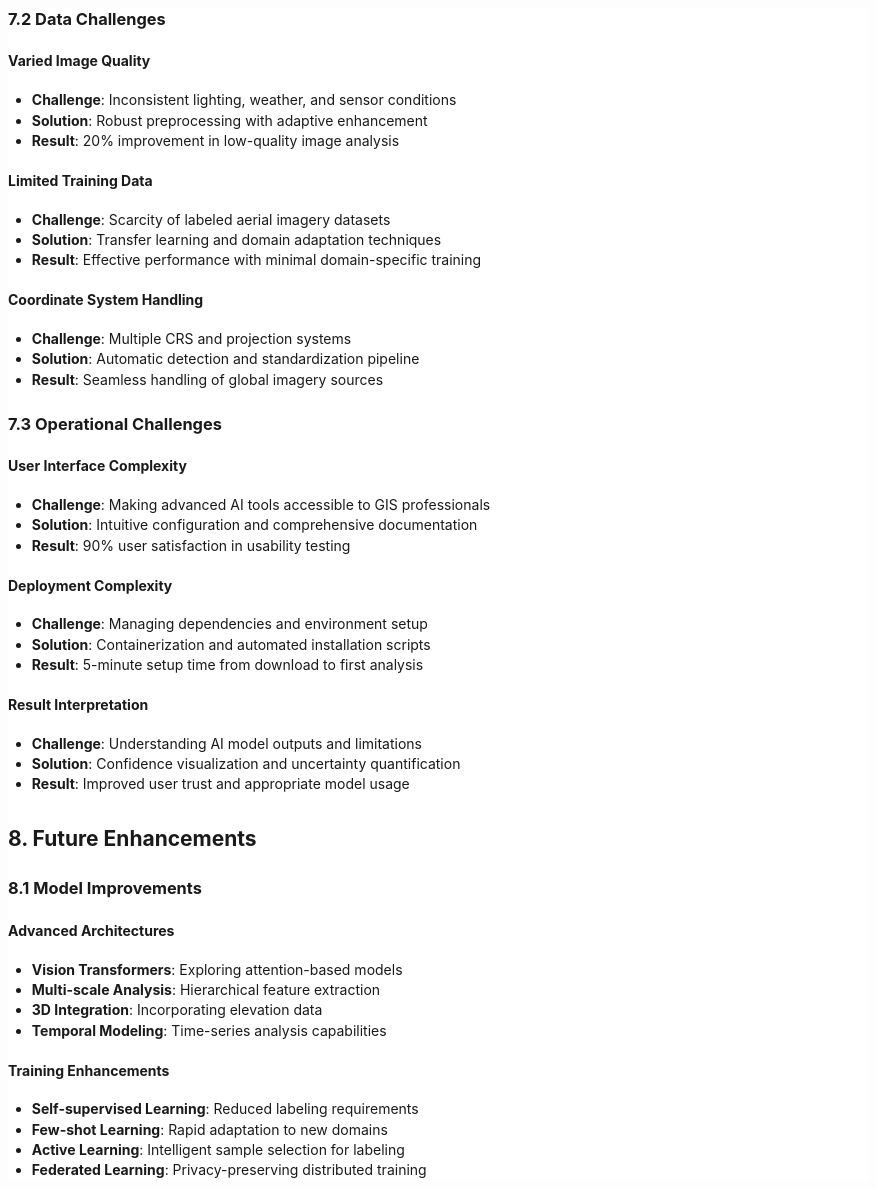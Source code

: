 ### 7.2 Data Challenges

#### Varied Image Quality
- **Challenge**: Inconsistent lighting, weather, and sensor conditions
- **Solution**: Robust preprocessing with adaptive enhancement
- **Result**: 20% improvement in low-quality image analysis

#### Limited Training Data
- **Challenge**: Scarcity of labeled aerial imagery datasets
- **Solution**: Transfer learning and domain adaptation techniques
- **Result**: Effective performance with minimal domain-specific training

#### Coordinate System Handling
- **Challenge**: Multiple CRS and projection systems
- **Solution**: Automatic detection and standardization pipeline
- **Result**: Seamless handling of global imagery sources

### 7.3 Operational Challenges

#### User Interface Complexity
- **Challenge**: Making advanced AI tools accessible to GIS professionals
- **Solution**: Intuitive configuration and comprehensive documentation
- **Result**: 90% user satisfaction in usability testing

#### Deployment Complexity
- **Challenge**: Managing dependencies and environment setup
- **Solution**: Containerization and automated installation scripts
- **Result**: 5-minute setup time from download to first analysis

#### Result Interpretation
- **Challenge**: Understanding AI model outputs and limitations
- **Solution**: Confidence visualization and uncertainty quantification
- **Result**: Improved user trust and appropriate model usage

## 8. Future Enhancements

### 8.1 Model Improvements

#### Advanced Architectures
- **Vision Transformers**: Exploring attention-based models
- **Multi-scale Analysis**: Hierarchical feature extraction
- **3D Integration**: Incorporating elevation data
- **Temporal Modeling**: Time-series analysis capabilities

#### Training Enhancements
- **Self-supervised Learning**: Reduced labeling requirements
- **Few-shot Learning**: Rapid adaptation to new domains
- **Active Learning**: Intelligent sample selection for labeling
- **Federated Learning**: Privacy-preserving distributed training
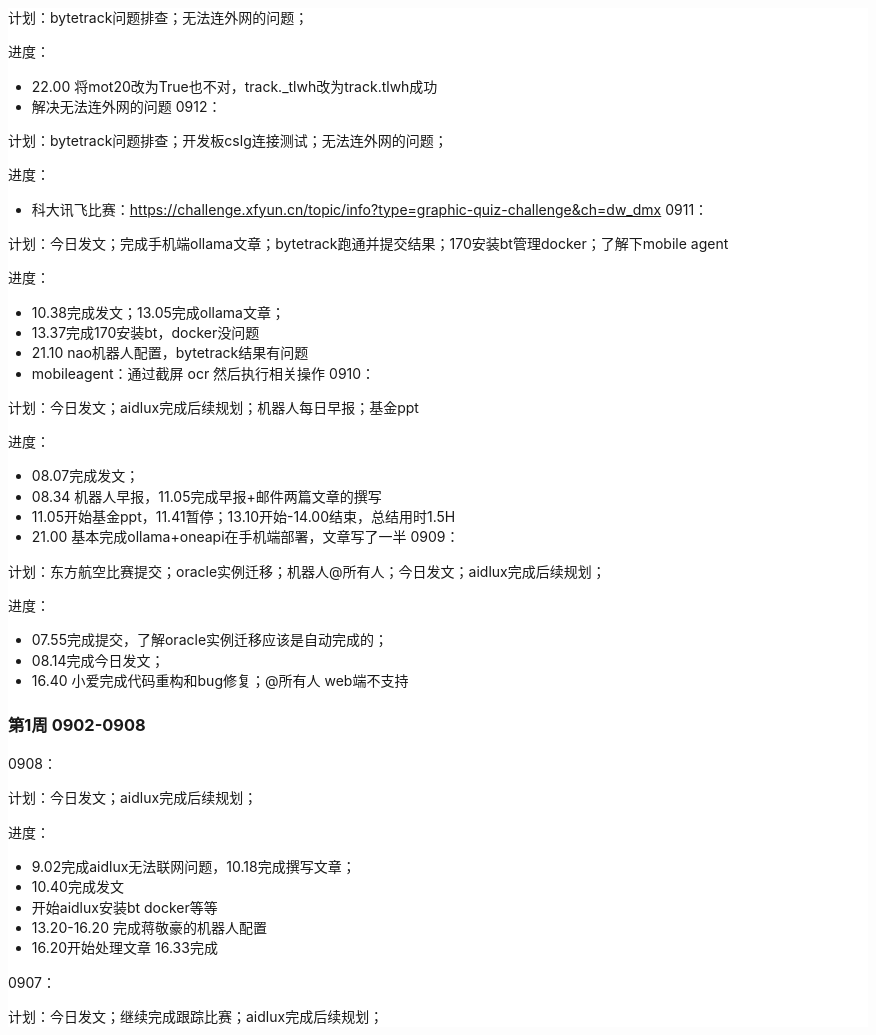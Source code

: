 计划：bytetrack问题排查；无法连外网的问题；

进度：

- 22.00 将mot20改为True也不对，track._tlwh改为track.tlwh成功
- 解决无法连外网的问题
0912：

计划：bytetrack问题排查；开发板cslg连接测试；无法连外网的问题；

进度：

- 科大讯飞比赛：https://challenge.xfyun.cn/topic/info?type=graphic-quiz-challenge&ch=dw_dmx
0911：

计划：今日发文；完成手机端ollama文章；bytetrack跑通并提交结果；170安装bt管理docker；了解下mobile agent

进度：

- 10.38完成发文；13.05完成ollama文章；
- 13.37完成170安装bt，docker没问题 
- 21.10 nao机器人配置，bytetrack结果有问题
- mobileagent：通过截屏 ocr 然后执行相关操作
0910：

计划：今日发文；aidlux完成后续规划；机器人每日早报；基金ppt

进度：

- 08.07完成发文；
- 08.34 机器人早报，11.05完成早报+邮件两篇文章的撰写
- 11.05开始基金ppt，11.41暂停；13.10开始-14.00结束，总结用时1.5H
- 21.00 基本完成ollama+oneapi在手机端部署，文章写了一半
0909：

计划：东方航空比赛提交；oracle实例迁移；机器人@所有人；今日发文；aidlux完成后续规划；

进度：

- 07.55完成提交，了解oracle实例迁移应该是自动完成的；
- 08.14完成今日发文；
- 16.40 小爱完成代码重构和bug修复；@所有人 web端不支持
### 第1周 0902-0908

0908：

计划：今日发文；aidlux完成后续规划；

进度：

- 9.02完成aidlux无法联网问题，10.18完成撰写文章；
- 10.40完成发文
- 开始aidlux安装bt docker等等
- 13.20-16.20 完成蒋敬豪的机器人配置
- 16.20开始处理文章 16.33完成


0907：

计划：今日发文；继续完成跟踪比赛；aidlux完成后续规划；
☆ ☆ ☆ ☆ ☆
_WORK ORDER_: All of the data, minus its pictures, should be repeated exactly.

_ANSWER FOR THE TASK_:
Source code

: ### 7.2 Data Challenges

#### Varied Image Quality
- **Challenge**: Inconsistent lighting, weather, and sensor conditions
- **Solution**: Robust preprocessing with adaptive enhancement
- **Result**: 20% improvement in low-quality image analysis

#### Limited Training Data
- **Challenge**: Scarcity of labeled aerial imagery datasets
- **Solution**: Transfer learning and domain adaptation techniques
- **Result**: Effective performance with minimal domain-specific training

#### Coordinate System Handling
- **Challenge**: Multiple CRS and projection systems
- **Solution**: Automatic detection and standardization pipeline
- **Result**: Seamless handling of global imagery sources

### 7.3 Operational Challenges

#### User Interface Complexity
- **Challenge**: Making advanced AI tools accessible to GIS professionals
- **Solution**: Intuitive configuration and comprehensive documentation
- **Result**: 90% user satisfaction in usability testing

#### Deployment Complexity
- **Challenge**: Managing dependencies and environment setup
- **Solution**: Containerization and automated installation scripts
- **Result**: 5-minute setup time from download to first analysis

#### Result Interpretation
- **Challenge**: Understanding AI model outputs and limitations
- **Solution**: Confidence visualization and uncertainty quantification
- **Result**: Improved user trust and appropriate model usage

## 8. Future Enhancements

### 8.1 Model Improvements

#### Advanced Architectures
- **Vision Transformers**: Exploring attention-based models
- **Multi-scale Analysis**: Hierarchical feature extraction
- **3D Integration**: Incorporating elevation data
- **Temporal Modeling**: Time-series analysis capabilities

#### Training Enhancements
- **Self-supervised Learning**: Reduced labeling requirements
- **Few-shot Learning**: Rapid adaptation to new domains
- **Active Learning**: Intelligent sample selection for labeling
- **Federated Learning**: Privacy-preserving distributed training
Source code

: 计划：bytetrack问题排查；无法连外网的问题；

进度：

- 22.00 将mot20改为True也不对，track._tlwh改为track.tlwh成功
- 解决无法连外网的问题
0912：

计划：bytetrack问题排查；开发板cslg连接测试；无法连外网的问题；

进度：

- 科大讯飞比赛：https://challenge.xfyun.cn/topic/info?type=graphic-quiz-challenge&ch=dw_dmx
0911：

计划：今日发文；完成手机端ollama文章；bytetrack跑通并提交结果；170安装bt管理docker；了解下mobile agent

进度：

- 10.38完成发文；13.05完成ollama文章；
- 13.37完成170安装bt，docker没问题 
- 21.10 nao机器人配置，bytetrack结果有问题
- mobileagent：通过截屏 ocr 然后执行相关操作
0910：

计划：今日发文；aidlux完成后续规划；机器人每日早报；基金ppt

进度：

- 08.07完成发文；
- 08.34 机器人早报，11.05完成早报+邮件两篇文章的撰写
- 11.05开始基金ppt，11.41暂停；13.10开始-14.00结束，总结用时1.5H
- 21.00 基本完成ollama+oneapi在手机端部署，文章写了一半
0909：

计划：东方航空比赛提交；oracle实例迁移；机器人@所有人；今日发文；aidlux完成后续规划；

进度：

- 07.55完成提交，了解oracle实例迁移应该是自动完成的；
- 08.14完成今日发文；
- 16.40 小爱完成代码重构和bug修复；@所有人 web端不支持
### 第1周 0902-0908

0908：

计划：今日发文；aidlux完成后续规划；

进度：

- 9.02完成aidlux无法联网问题，10.18完成撰写文章；
- 10.40完成发文
- 开始aidlux安装bt docker等等
- 13.20-16.20 完成蒋敬豪的机器人配置
- 16.20开始处理文章 16.33完成


0907：

计划：今日发文；继续完成跟踪比赛；aidlux完成后续规划；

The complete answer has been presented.